Problem description: Each entry below is to be duplicated verbatim.

Data extract:
[Start of section]
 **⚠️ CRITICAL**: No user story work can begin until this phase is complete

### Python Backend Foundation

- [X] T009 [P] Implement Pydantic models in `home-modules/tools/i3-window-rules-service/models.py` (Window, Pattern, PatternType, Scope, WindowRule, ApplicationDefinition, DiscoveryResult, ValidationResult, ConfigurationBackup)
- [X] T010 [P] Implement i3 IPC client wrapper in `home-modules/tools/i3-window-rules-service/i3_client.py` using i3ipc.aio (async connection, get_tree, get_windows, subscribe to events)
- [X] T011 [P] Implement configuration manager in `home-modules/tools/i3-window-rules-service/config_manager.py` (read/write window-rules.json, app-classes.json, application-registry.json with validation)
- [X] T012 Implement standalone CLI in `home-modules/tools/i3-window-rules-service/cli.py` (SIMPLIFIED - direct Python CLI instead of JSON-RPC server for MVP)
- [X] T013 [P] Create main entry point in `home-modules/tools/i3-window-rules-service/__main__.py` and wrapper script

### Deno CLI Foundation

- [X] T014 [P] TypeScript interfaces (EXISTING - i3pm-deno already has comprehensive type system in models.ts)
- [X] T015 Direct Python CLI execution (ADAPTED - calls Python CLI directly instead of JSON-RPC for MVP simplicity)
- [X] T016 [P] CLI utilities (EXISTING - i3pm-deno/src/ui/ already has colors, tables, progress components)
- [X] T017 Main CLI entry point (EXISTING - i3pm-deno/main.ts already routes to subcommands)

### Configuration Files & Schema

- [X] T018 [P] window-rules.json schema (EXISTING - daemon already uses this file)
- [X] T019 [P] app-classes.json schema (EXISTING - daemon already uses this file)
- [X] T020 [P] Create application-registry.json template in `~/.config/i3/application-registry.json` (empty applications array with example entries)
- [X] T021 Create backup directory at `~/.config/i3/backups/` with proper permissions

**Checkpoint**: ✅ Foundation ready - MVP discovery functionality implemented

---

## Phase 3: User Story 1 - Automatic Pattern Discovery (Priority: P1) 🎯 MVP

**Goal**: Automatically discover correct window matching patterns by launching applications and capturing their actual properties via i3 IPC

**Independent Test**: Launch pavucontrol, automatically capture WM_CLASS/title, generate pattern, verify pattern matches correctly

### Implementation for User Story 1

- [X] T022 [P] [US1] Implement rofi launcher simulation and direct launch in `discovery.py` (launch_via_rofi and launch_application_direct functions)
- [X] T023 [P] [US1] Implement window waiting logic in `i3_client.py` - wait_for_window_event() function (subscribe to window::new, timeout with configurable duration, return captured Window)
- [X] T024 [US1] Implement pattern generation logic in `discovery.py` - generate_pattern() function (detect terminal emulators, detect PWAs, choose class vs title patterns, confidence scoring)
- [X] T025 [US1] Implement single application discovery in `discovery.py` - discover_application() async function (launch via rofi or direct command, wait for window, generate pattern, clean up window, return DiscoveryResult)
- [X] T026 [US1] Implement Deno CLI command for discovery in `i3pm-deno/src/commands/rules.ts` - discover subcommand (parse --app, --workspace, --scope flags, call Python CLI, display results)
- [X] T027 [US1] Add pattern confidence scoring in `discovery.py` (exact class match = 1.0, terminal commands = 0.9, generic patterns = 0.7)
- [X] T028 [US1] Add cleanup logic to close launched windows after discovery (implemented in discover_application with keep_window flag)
[End of section]
Solution to the problem:
 **⚠️ CRITICAL**: No user story work can begin until this phase is complete

### Python Backend Foundation

- [X] T009 [P] Implement Pydantic models in `home-modules/tools/i3-window-rules-service/models.py` (Window, Pattern, PatternType, Scope, WindowRule, ApplicationDefinition, DiscoveryResult, ValidationResult, ConfigurationBackup)
- [X] T010 [P] Implement i3 IPC client wrapper in `home-modules/tools/i3-window-rules-service/i3_client.py` using i3ipc.aio (async connection, get_tree, get_windows, subscribe to events)
- [X] T011 [P] Implement configuration manager in `home-modules/tools/i3-window-rules-service/config_manager.py` (read/write window-rules.json, app-classes.json, application-registry.json with validation)
- [X] T012 Implement standalone CLI in `home-modules/tools/i3-window-rules-service/cli.py` (SIMPLIFIED - direct Python CLI instead of JSON-RPC server for MVP)
- [X] T013 [P] Create main entry point in `home-modules/tools/i3-window-rules-service/__main__.py` and wrapper script

### Deno CLI Foundation

- [X] T014 [P] TypeScript interfaces (EXISTING - i3pm-deno already has comprehensive type system in models.ts)
- [X] T015 Direct Python CLI execution (ADAPTED - calls Python CLI directly instead of JSON-RPC for MVP simplicity)
- [X] T016 [P] CLI utilities (EXISTING - i3pm-deno/src/ui/ already has colors, tables, progress components)
- [X] T017 Main CLI entry point (EXISTING - i3pm-deno/main.ts already routes to subcommands)

### Configuration Files & Schema

- [X] T018 [P] window-rules.json schema (EXISTING - daemon already uses this file)
- [X] T019 [P] app-classes.json schema (EXISTING - daemon already uses this file)
- [X] T020 [P] Create application-registry.json template in `~/.config/i3/application-registry.json` (empty applications array with example entries)
- [X] T021 Create backup directory at `~/.config/i3/backups/` with proper permissions

**Checkpoint**: ✅ Foundation ready - MVP discovery functionality implemented

---

## Phase 3: User Story 1 - Automatic Pattern Discovery (Priority: P1) 🎯 MVP

**Goal**: Automatically discover correct window matching patterns by launching applications and capturing their actual properties via i3 IPC

**Independent Test**: Launch pavucontrol, automatically capture WM_CLASS/title, generate pattern, verify pattern matches correctly

### Implementation for User Story 1

- [X] T022 [P] [US1] Implement rofi launcher simulation and direct launch in `discovery.py` (launch_via_rofi and launch_application_direct functions)
- [X] T023 [P] [US1] Implement window waiting logic in `i3_client.py` - wait_for_window_event() function (subscribe to window::new, timeout with configurable duration, return captured Window)
- [X] T024 [US1] Implement pattern generation logic in `discovery.py` - generate_pattern() function (detect terminal emulators, detect PWAs, choose class vs title patterns, confidence scoring)
- [X] T025 [US1] Implement single application discovery in `discovery.py` - discover_application() async function (launch via rofi or direct command, wait for window, generate pattern, clean up window, return DiscoveryResult)
- [X] T026 [US1] Implement Deno CLI command for discovery in `i3pm-deno/src/commands/rules.ts` - discover subcommand (parse --app, --workspace, --scope flags, call Python CLI, display results)
- [X] T027 [US1] Add pattern confidence scoring in `discovery.py` (exact class match = 1.0, terminal commands = 0.9, generic patterns = 0.7)
- [X] T028 [US1] Add cleanup logic to close launched windows after discovery (implemented in discover_application with keep_window flag)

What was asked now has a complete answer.